Cort used the Bible to define marriage and sex. The attentive audience asked dozens of questions and spoke openly of personal situations. The clock was of little regard.

“I was amazed at how well we were received,” Cort said. “We later discovered that the Guyanese are a culture that is non-sensitive to time constraints. Historically an agrarian society, the factory whistle has never industrialized them. There is little movement due to the heat. Few own cars or can afford cab fare. Since there is very little to do in Guyana, the seminar was a major event.”

Attendance rose to nearly 300 by the end of the first day.

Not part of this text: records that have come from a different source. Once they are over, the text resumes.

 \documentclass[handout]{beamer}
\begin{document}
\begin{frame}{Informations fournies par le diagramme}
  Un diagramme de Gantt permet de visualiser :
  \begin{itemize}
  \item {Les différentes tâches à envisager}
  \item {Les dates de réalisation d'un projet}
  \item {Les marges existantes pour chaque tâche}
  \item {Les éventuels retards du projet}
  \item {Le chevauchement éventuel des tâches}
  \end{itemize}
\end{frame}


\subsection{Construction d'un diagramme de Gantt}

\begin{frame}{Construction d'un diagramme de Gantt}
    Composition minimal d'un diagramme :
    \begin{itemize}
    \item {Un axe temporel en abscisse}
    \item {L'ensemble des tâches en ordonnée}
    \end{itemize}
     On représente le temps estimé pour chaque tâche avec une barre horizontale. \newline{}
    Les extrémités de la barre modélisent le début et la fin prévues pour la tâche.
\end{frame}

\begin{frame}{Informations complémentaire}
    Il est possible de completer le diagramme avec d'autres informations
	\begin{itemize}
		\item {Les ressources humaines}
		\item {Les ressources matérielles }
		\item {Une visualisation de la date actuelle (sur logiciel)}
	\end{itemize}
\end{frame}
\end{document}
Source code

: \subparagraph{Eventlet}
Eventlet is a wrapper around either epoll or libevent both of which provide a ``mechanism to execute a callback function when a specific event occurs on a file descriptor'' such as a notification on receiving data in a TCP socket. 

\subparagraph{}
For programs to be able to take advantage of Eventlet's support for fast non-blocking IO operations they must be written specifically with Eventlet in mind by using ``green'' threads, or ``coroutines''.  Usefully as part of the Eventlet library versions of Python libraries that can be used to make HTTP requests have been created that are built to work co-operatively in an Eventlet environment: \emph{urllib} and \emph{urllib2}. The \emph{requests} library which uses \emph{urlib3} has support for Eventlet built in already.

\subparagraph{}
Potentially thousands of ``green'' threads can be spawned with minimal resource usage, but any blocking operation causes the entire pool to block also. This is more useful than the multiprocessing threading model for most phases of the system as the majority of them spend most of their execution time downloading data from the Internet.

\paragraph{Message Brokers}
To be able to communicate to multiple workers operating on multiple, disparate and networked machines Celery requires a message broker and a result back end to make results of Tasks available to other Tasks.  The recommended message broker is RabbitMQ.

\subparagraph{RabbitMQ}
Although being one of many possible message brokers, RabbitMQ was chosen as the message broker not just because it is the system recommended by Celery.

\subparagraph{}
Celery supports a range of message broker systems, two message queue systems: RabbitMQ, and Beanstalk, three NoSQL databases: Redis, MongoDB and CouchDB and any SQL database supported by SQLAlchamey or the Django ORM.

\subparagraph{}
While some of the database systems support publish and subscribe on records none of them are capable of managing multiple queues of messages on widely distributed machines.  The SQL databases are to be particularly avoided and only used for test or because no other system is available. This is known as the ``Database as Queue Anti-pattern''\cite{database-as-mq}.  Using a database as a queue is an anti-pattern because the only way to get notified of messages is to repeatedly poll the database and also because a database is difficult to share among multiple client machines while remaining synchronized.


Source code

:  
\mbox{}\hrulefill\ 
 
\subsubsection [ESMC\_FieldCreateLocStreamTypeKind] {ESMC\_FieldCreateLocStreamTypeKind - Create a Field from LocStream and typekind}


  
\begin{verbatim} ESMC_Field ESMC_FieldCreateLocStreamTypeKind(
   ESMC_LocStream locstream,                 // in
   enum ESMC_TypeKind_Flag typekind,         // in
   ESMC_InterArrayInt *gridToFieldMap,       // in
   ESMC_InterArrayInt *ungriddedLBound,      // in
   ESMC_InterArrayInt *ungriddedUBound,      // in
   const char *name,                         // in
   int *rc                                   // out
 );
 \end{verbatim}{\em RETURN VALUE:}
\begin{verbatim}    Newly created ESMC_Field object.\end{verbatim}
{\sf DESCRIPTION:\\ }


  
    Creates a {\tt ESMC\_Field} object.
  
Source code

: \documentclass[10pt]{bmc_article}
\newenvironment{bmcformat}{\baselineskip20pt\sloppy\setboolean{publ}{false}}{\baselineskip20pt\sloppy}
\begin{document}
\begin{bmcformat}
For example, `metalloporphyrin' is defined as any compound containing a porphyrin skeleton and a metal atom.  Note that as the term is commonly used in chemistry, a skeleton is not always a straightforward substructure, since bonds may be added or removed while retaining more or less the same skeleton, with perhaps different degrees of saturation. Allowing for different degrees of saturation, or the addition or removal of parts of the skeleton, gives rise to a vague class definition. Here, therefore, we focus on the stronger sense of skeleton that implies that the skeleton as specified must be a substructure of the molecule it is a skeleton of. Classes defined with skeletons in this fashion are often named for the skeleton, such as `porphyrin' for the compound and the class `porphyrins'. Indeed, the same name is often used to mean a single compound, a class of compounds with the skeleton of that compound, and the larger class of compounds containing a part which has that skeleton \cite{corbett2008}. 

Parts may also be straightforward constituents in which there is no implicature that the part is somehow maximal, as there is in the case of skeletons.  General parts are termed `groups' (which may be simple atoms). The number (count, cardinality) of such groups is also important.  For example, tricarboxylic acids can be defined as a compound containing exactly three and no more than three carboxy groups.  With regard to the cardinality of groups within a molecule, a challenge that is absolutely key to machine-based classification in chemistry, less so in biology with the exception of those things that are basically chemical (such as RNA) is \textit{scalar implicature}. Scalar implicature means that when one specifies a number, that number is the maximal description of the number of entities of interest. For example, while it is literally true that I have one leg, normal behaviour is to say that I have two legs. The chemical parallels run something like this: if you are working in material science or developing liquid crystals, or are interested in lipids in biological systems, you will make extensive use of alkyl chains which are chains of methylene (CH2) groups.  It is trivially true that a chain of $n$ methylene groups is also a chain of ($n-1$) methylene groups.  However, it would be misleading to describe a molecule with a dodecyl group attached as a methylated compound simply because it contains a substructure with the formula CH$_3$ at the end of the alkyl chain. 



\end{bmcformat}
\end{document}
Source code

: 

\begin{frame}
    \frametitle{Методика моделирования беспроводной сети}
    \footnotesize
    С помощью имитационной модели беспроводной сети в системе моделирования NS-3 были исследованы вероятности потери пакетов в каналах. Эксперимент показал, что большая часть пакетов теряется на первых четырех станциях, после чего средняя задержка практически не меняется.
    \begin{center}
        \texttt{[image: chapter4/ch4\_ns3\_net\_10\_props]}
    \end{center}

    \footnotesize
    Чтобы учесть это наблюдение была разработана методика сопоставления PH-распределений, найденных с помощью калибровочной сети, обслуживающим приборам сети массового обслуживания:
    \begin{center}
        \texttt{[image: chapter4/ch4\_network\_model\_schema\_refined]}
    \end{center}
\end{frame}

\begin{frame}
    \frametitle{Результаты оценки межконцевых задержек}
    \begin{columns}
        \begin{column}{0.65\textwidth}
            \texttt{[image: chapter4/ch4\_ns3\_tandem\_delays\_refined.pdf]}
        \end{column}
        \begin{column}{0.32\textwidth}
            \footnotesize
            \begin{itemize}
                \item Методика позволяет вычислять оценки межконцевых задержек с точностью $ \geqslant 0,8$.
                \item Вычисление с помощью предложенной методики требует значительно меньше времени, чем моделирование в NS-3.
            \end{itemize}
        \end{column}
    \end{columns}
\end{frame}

Cort realized from the questions being raised about sex that no one had ever taught about these particular issues. He saw people hungry for the knowledge they were receiving.

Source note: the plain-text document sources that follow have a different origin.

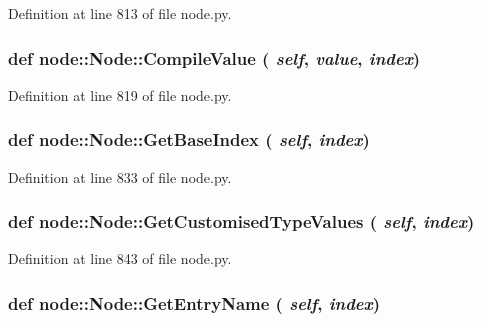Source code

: Definition at line 813 of file node.py.\hypertarget{classnode_1_1Node_568c905bc501afe4b6e629aa1fb75422}{
\subsubsection[CompileValue]{\setlength{\rightskip}{0pt plus 5cm}def node::Node::Compile\-Value ( {\em self},  {\em value},  {\em index})}}
\label{classnode_1_1Node_568c905bc501afe4b6e629aa1fb75422}




Definition at line 819 of file node.py.\hypertarget{classnode_1_1Node_5d684b6a3fc90c5b0717dc3ade76e5ad}{
\subsubsection[GetBaseIndex]{\setlength{\rightskip}{0pt plus 5cm}def node::Node::Get\-Base\-Index ( {\em self},  {\em index})}}
\label{classnode_1_1Node_5d684b6a3fc90c5b0717dc3ade76e5ad}




Definition at line 833 of file node.py.\hypertarget{classnode_1_1Node_c21f753bedba1302086de038bf21fda8}{
\subsubsection[GetCustomisedTypeValues]{\setlength{\rightskip}{0pt plus 5cm}def node::Node::Get\-Customised\-Type\-Values ( {\em self},  {\em index})}}
\label{classnode_1_1Node_c21f753bedba1302086de038bf21fda8}




Definition at line 843 of file node.py.\hypertarget{classnode_1_1Node_9580efd7d474b782904670d7a5b9bb22}{
\subsubsection[GetEntryName]{\setlength{\rightskip}{0pt plus 5cm}def node::Node::Get\-Entry\-Name ( {\em self},  {\em index})}}
\label{classnode_1_1Node_9580efd7d474b782904670d7a5b9bb22}




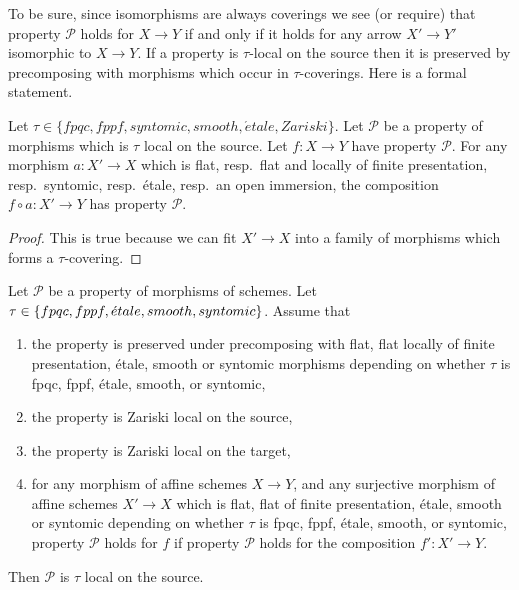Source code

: \noindent
To be sure, since isomorphisms are always coverings
we see (or require) that property $\mathcal{P}$ holds for $X \to Y$
if and only if it holds for any arrow $X' \to Y'$ isomorphic to $X \to Y$.
If a property is $\tau$-local on the source then it is preserved by
precomposing with morphisms which occur in $\tau$-coverings. Here
is a formal statement.

\begin{lemma}
\label{lemma-precompose-property-local-source}
Let $\tau \in \{fpqc, fppf, syntomic, smooth, \acute{e}tale, Zariski\}$.
Let $\mathcal{P}$ be a property of morphisms which is $\tau$ local
on the source. Let $f : X \to Y$ have property $\mathcal{P}$.
For any morphism $a : X' \to X$ which is
flat, resp.\ flat and locally of finite presentation, resp.\ syntomic,
resp.\ \'etale, resp.\ an open immersion, the composition
$f \circ a : X' \to Y$ has property $\mathcal{P}$.
\end{lemma}

\begin{proof}
This is true because we can fit $X' \to X$ into a family of
morphisms which forms a $\tau$-covering.
\end{proof}

\begin{lemma}
\label{lemma-properties-morphisms-local-source}
Let $\mathcal{P}$ be a property of morphisms of schemes.
Let $\tau \in \{fpqc,\linebreak[0] fppf,\linebreak[0]
\acute{e}tale,\linebreak[0] smooth,\linebreak[0] syntomic\}$.
Assume that
\begin{enumerate}
\item the property is preserved under precomposing with
flat, flat locally of finite presentation, \'etale, smooth or syntomic morphisms
depending on whether $\tau$ is fpqc, fppf, \'etale, smooth, or syntomic,
\item the property is Zariski local on the source,
\item the property is Zariski local on the target,
\item for any morphism of affine schemes $X \to Y$, and
any surjective morphism of affine schemes $X' \to X$
which is flat, flat of finite presentation,
\'etale, smooth or syntomic depending on whether $\tau$ is
fpqc, fppf, \'etale, smooth, or syntomic, property
$\mathcal{P}$ holds for $f$ if property $\mathcal{P}$
holds for the composition $f' : X' \to Y$.
\end{enumerate}
Then $\mathcal{P}$ is $\tau$ local on the source.
\end{lemma}

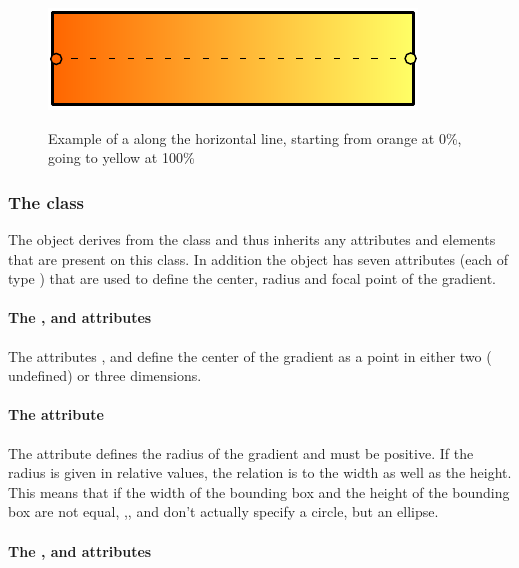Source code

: \begin{figure}[!ht]
  \centering
  \includegraphics{figures/lingrad01.pdf}\\
  \caption{Example of a \LinearGradient along the horizontal line, starting from orange at 0\%, 
	 going to yellow at 100\%}
  \label{fig:lingrad}
\end{figure}


\subsubsection{The  class}
\label{radialgradient-class}


The \RadialGradient object derives from the \GradientBase class and thus
inherits any attributes and elements that are present on this class.
In addition the \RadialGradient object has seven attributes (each of type \RelAbsVector) that are used to define the center, radius and focal point of the gradient.



\paragraph{The \fixttspace{}, \fixttspace{} and \fixttspace{} attributes}

The attributes ,  and  define the center of the gradient as a point in either two ( undefined) or three dimensions.


\paragraph{The \fixttspace{} attribute}

The attribute  defines the radius of the gradient and must be positive. If the radius is given in relative values, the relation is to the width as well as the height. This means that 
if the width of the bounding box and the height of the bounding box are not equal, ,,
and  don't actually specify a circle, but an ellipse.

\paragraph{The \fixttspace{}, \fixttspace{} and \fixttspace{} attributes}

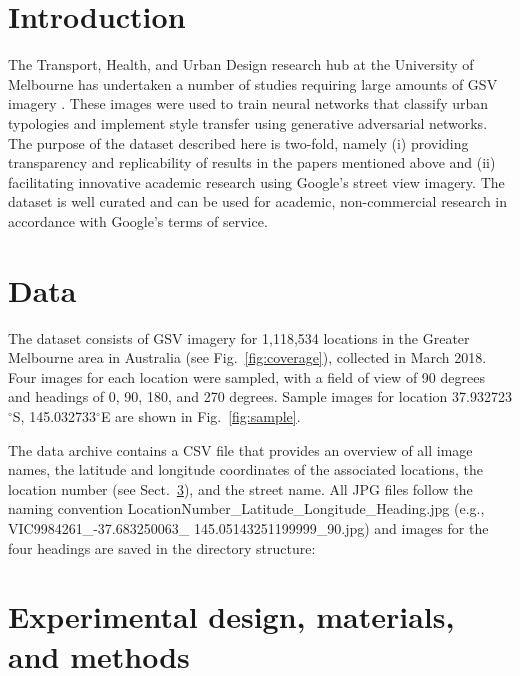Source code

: \documentclass[final,3p,times,authoryear]{elsarticle}
\begin{document}
\section{Introduction}
\label{sec:introduction}

The Transport, Health, and Urban Design research hub at the University of Melbourne has undertaken a number of studies \citep[e.g.,][]{nice2018paris, wijnands2018urban} requiring large amounts of GSV imagery \citep{GoogleMaps2017b}. These images were used to train neural networks that classify urban typologies and implement style transfer using generative adversarial networks. The purpose of the dataset described here is two-fold, namely (i) providing transparency and replicability of results in the papers mentioned above and (ii) facilitating innovative academic research using Google's street view imagery. The dataset is well curated and can be used for academic, non-commercial research in accordance with Google's terms of service.

\section{Data}

The dataset consists of GSV imagery for 1,118,534 locations in the Greater Melbourne area in Australia (see Fig.~\ref{fig:coverage}), collected in March 2018. Four images for each location were sampled, with a field of view of 90 degrees and headings of 0, 90, 180, and 270 degrees. Sample images for location 37.932723$^\circ$S, 145.032733$^\circ$E are shown in Fig.~\ref{fig:sample}.



The data archive contains a CSV file that provides an overview of all image names, the latitude and longitude coordinates of the associated locations, the location number (see Sect.~\ref{sec:create}), and the street name. All JPG files follow the naming convention LocationNumber\_Latitude\_Longitude\_Heading.jpg (e.g., VIC9984261\_-37.683250063\_ 145.05143251199999\_90.jpg) and images for the four headings are saved in the directory structure:




\section{Experimental design, materials, and methods}
\label{sec:create}
\end{document}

“I had my doubts, but again God did His thing,” Cort said. “At the end of the first day, young petty officer Jason Benjamin from the Guyana Defense Force [GDF] stood up to give his testimony. The GDF is directed by the political authorities to help in HIV prevention.

“Being a new believer, Benjamin wanted to attend the seminar but was unable to because of his work assignment. During the morning while the first session was taking place, his superior told him that his duty was changed. He was to attend the True Love Waits seminar, gathering information and making notes.

“The information he took back to his superiors has led the GDF to change its entire stance on ‘safe sex.’ Prior to the seminar it had supported condom distribution and safe sex programs. Now, because of officer Benjamin’s report, it has adopted ‘abstinence’ as their primary promotion in the prevention of HIV. God is good.”

The second day was devoted to how to teach TLW to parents and teenagers. Nearly all 300 people signed the accompanying True Love Waits commitment card, pledging to live according to the biblical model of sex and marriage. Cort used that evening at the community bandstand to publicly relay the message of God’s plan for marriage and purity to the youth and their parents gathered there.

“It was a very special time,” Cort said. “True Love Waits and biblical values are taking root in Guyana.”

Cort hopes to return to Guyana with a mission team from Tulip Grove to encourage and assist pastors. Of 24 Protestant churches in the country, two have paid pastors.

“With help, the church has tremendous potential to stand up and break the cycle of sin and oppression,” Cort said. “The people are so hungry to hear about True Love Waits, and they are hungrier still for more biblical truth. We can give them resources, teach and train the people to serve beyond what the pastor is able to do, excite and encourage them and in so doing, reestablish hope in their hearts.”